## [Task details]
Among the records below, find each line containing the word "Stack" and copy it.

## [Task inputs]
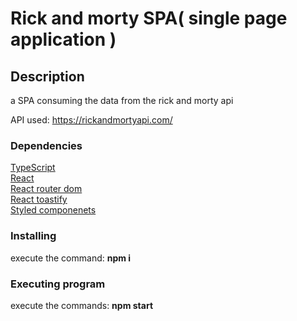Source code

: # Rick and morty SPA( single page application )
## Description

a SPA consuming the data from the rick and morty api

API used: https://rickandmortyapi.com/

### Dependencies

<a href="https://www.typescriptlang.org/">TypeScript</a><br/>
<a href="https://reactjs.org/">React</a><br/>
<a href="https://reactrouter.com/web/guides/quick-start">React router dom</a><br/>
<a href="https://fkhadra.github.io/react-toastify/introduction">React toastify</a><br/>
<a href="https://styled-components.com/">Styled componenets</a><br/>

### Installing

execute the command: <b>npm i</b>

### Executing program

execute the commands: <b>npm start</b>

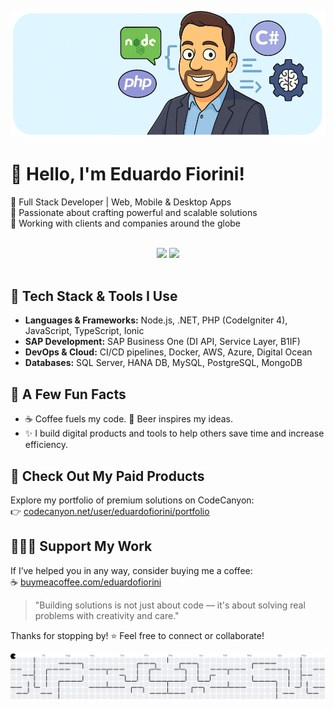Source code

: ![Screenshot](.github/screenshots/img.png)

# 👋 Hello, I'm Eduardo Fiorini!

🎯 Full Stack Developer | Web, Mobile & Desktop Apps  
💼 Passionate about crafting powerful and scalable solutions  
📍 Working with clients and companies around the globe

<div align="center">
  <br>
  <img height="210em" src="https://github-readme-stats.vercel.app/api?username=eduardofiorini&show_icons=true&theme=dracula&include_all_commits=true&count_private=true"/>
  <img height="210em" src="https://github-readme-stats.vercel.app/api/top-langs/?username=eduardofiorini&layout=compact&langs_count=7&theme=dracula"/>
  <br><br>
</div>

## 🚀 Tech Stack & Tools I Use
- **Languages & Frameworks:** Node.js, .NET, PHP (CodeIgniter 4), JavaScript, TypeScript, Ionic
- **SAP Development:** SAP Business One (DI API, Service Layer, B1IF)
- **DevOps & Cloud:** CI/CD pipelines, Docker, AWS, Azure, Digital Ocean
- **Databases:** SQL Server, HANA DB, MySQL, PostgreSQL, MongoDB

## 🤭 A Few Fun Facts
- ☕ Coffee fuels my code. 🍺 Beer inspires my ideas.
- ✨ I build digital products and tools to help others save time and increase efficiency.

## 🤩 Check Out My Paid Products
Explore my portfolio of premium solutions on CodeCanyon:  
👉 [codecanyon.net/user/eduardofiorini/portfolio](https://codecanyon.net/user/eduardofiorini/portfolio)

## 👨🏻‍💻 Support My Work
If I’ve helped you in any way, consider buying me a coffee:  
☕ [buymeacoffee.com/eduardofiorini](https://www.buymeacoffee.com/eduardofiorini)

> "Building solutions is not just about code — it's about solving real problems with creativity and care."

Thanks for stopping by! ⭐ Feel free to connect or collaborate!

<picture>
  <source media="(prefers-color-scheme: dark)" srcset="https://raw.githubusercontent.com/eduardofiorini/eduardofiorini/output/pacman-contribution-graph-dark.svg">
  <source media="(prefers-color-scheme: light)" srcset="https://raw.githubusercontent.com/eduardofiorini/eduardofiorini/output/pacman-contribution-graph.svg">
  <img alt="pacman contribution graph" src="https://raw.githubusercontent.com/eduardofiorini/eduardofiorini/output/pacman-contribution-graph.svg">
</picture>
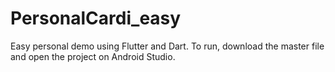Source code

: # PersonalCardi_easy
Easy personal demo using Flutter and Dart. 
To run, download the master file and open the project on Android Studio. 
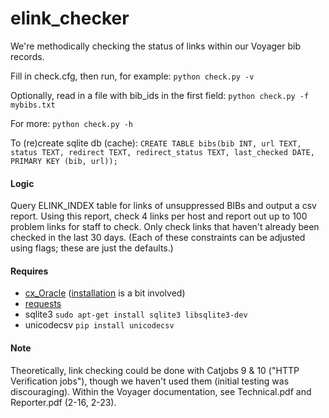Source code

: # elink_checker

We're methodically checking the status of links within our Voyager bib records.

Fill in check.cfg, then run, for example:
 `python check.py -v`
 
Optionally, read in a file with bib_ids in the first field:
 `python check.py -f mybibs.txt`
 
For more: `python check.py -h`

To (re)create sqlite db (cache): `CREATE TABLE bibs(bib INT, url TEXT, status TEXT, redirect TEXT, redirect_status TEXT, last_checked DATE, PRIMARY KEY (bib, url));`

#### Logic
Query ELINK_INDEX table for links of unsuppressed BIBs and output a csv report. Using this report, check 4 links per host and report out up to 100 problem links for staff to check. Only check links that haven't already been checked in the last 30 days. (Each of these constraints can be adjusted using flags; these are just the defaults.)  

#### Requires
* [cx_Oracle](http://cx-oracle.sourceforge.net/) ([installation](https://gist.github.com/kimus/10012910) is a bit involved)
* [requests](http://docs.python-requests.org/en/latest/user/install/)
* sqlite3 `sudo apt-get install sqlite3 libsqlite3-dev`
* unicodecsv `pip install unicodecsv`

#### Note
Theoretically, link checking could be done with Catjobs 9 & 10 ("HTTP Verification jobs"), though we haven't used them (initial testing was discouraging). Within the Voyager documentation, see Technical.pdf and Reporter.pdf (2-16, 2-23).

## [Exercise result]
🎯 Full Stack Developer | Web, Mobile & Desktop Apps  
## 🚀 Tech Stack & Tools I Use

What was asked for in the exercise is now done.